___ AVAILABLE DATA

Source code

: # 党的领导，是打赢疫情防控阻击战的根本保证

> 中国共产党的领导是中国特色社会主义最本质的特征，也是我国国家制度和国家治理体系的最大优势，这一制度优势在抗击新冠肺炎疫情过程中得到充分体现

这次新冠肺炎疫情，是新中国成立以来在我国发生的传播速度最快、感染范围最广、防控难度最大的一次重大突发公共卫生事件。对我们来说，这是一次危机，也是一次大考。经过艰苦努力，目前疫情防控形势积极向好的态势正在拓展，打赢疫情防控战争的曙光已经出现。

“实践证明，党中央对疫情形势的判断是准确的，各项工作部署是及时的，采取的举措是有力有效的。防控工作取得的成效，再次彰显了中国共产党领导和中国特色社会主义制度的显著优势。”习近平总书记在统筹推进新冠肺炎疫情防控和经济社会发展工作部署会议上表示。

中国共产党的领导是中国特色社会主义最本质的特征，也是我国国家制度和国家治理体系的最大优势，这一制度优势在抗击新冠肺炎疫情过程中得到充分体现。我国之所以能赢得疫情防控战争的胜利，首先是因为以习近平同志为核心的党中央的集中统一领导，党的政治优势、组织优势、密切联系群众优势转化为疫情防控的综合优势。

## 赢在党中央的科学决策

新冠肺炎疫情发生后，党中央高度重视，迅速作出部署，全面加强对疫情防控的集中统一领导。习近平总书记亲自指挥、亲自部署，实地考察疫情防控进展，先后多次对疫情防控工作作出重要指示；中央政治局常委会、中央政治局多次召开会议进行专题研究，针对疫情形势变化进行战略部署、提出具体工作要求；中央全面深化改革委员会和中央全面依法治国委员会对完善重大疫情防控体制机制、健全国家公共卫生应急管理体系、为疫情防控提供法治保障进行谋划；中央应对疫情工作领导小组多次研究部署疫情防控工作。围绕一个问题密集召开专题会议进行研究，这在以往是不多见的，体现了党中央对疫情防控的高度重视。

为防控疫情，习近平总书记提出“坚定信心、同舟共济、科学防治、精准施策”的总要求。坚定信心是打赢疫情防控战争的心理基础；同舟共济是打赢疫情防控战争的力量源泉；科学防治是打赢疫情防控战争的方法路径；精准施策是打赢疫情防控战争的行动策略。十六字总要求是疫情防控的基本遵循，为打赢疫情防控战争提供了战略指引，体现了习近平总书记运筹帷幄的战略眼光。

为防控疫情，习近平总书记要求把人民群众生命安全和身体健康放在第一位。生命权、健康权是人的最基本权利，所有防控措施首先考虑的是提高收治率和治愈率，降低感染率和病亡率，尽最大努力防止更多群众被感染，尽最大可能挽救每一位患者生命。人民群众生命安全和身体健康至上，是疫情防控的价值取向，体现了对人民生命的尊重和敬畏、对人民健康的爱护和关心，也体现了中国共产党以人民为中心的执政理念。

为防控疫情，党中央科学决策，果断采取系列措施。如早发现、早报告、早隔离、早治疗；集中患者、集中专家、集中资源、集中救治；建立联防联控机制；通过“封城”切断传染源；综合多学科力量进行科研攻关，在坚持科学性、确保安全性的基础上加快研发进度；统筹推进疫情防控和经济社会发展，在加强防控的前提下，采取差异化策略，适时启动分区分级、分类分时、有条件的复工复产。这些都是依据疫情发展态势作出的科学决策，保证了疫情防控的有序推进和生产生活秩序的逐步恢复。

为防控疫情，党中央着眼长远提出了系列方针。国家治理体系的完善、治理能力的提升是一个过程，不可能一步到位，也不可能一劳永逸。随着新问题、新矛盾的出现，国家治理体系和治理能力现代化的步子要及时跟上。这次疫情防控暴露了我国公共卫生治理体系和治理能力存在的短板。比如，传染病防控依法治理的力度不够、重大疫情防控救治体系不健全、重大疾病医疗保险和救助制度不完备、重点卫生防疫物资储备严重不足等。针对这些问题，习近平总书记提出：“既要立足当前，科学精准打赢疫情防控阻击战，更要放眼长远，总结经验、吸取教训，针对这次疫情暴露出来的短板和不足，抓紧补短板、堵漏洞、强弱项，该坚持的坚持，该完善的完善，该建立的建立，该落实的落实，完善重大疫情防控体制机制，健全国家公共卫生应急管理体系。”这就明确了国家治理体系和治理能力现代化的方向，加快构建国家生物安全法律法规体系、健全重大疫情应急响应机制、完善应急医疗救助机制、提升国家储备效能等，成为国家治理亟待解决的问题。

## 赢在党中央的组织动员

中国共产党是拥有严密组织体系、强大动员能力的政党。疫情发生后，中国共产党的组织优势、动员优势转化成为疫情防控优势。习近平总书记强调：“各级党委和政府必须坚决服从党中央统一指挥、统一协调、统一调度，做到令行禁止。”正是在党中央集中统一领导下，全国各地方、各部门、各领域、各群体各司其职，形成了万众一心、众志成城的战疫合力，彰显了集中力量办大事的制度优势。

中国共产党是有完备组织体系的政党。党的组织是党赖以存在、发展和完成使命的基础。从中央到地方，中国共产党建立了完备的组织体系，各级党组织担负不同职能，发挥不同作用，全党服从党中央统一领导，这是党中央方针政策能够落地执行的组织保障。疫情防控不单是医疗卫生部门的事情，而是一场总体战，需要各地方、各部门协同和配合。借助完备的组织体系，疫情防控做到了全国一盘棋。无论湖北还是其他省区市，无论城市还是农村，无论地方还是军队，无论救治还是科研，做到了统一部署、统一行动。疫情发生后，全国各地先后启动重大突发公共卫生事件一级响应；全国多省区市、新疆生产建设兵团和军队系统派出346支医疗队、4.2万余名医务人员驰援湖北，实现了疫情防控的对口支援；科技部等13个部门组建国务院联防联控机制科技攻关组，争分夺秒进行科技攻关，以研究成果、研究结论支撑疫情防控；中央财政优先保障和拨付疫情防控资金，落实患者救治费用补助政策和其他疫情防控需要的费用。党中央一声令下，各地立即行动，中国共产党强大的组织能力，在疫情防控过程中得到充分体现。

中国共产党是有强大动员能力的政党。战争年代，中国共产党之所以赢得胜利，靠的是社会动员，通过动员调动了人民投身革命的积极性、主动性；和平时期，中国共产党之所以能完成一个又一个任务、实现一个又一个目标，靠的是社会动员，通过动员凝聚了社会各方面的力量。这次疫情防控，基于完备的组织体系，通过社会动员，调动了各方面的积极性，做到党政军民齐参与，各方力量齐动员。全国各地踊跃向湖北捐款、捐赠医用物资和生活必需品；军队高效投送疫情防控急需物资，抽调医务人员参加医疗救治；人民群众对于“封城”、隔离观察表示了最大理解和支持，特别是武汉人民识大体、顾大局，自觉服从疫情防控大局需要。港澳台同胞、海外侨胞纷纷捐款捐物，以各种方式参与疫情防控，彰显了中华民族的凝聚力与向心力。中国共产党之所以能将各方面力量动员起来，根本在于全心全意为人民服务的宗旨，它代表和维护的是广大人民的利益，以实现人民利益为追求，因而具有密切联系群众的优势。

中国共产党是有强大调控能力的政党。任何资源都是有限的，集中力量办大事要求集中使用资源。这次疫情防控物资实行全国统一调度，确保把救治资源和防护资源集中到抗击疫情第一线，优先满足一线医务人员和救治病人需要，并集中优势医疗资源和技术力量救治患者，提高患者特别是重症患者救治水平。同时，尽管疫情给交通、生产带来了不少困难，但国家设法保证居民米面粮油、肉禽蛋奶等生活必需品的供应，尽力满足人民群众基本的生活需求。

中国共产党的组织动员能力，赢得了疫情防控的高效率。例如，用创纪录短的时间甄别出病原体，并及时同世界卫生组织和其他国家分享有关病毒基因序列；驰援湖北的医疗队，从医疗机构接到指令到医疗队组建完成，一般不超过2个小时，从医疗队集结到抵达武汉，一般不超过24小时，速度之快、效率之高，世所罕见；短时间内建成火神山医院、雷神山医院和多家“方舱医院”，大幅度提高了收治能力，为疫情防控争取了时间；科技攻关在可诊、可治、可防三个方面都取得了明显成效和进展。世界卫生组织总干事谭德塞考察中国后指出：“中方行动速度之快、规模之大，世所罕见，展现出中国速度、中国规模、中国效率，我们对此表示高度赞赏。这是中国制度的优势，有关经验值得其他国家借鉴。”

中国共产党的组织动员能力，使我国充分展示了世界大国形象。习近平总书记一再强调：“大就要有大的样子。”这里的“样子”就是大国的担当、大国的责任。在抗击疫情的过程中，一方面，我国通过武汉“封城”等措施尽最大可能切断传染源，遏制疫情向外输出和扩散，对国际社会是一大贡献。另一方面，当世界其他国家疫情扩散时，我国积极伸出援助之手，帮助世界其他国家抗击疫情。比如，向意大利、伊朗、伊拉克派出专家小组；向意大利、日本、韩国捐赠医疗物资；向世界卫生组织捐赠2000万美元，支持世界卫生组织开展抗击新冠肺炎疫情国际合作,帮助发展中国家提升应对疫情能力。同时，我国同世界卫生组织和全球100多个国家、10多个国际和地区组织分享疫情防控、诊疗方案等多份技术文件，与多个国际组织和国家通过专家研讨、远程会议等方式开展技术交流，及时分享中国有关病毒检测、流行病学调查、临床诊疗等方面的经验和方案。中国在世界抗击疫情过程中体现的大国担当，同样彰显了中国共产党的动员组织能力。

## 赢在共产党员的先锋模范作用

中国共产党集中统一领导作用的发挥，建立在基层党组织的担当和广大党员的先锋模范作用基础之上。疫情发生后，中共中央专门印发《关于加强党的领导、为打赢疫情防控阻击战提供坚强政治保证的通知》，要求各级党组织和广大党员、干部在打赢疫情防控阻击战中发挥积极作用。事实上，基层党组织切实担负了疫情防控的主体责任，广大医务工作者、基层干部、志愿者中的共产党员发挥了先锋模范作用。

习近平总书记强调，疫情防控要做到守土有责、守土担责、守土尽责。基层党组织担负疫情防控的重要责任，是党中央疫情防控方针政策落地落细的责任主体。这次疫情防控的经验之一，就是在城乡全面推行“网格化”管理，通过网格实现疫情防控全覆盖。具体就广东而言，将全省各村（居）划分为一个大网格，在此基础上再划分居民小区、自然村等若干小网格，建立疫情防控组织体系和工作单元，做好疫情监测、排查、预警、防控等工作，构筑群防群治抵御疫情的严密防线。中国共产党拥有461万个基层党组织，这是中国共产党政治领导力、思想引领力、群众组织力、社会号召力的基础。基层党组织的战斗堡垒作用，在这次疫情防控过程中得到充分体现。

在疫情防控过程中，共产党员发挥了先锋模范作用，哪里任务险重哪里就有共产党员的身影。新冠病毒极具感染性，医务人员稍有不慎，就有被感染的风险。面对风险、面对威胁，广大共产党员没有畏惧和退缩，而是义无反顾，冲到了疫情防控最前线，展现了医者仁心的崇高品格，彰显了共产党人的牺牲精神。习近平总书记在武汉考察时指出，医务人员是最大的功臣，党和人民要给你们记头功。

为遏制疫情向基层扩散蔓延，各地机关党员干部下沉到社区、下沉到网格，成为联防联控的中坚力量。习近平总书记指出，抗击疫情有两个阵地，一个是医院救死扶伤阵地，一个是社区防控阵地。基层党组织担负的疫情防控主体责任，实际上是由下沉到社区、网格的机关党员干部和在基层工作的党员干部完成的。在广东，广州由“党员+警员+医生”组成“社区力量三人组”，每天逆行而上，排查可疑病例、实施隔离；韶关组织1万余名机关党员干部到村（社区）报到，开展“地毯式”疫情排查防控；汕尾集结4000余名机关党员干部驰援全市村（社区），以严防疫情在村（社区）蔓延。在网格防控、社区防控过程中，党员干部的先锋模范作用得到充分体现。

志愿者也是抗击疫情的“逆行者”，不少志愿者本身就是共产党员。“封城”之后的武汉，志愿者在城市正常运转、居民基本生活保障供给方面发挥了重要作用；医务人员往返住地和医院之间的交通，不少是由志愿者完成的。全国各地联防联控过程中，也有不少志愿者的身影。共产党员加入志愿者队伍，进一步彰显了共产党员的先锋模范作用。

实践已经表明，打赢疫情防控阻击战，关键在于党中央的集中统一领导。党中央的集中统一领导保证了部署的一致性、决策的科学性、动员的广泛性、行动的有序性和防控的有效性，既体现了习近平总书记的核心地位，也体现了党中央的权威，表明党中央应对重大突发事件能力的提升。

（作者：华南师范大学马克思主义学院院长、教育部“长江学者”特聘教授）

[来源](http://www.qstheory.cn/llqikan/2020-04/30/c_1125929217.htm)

______

▶ _WHAT THE TASK ASKS_:
Scan the entries above for the word "也是我国国家制度和国家治理体系的最大优势", then copy every line in which it occurs.

▶ _RESULT OF THE EXERCISE_:
> 中国共产党的领导是中国特色社会主义最本质的特征，也是我国国家制度和国家治理体系的最大优势，这一制度优势在抗击新冠肺炎疫情过程中得到充分体现
中国共产党的领导是中国特色社会主义最本质的特征，也是我国国家制度和国家治理体系的最大优势，这一制度优势在抗击新冠肺炎疫情过程中得到充分体现。我国之所以能赢得疫情防控战争的胜利，首先是因为以习近平同志为核心的党中央的集中统一领导，党的政治优势、组织优势、密切联系群众优势转化为疫情防控的综合优势。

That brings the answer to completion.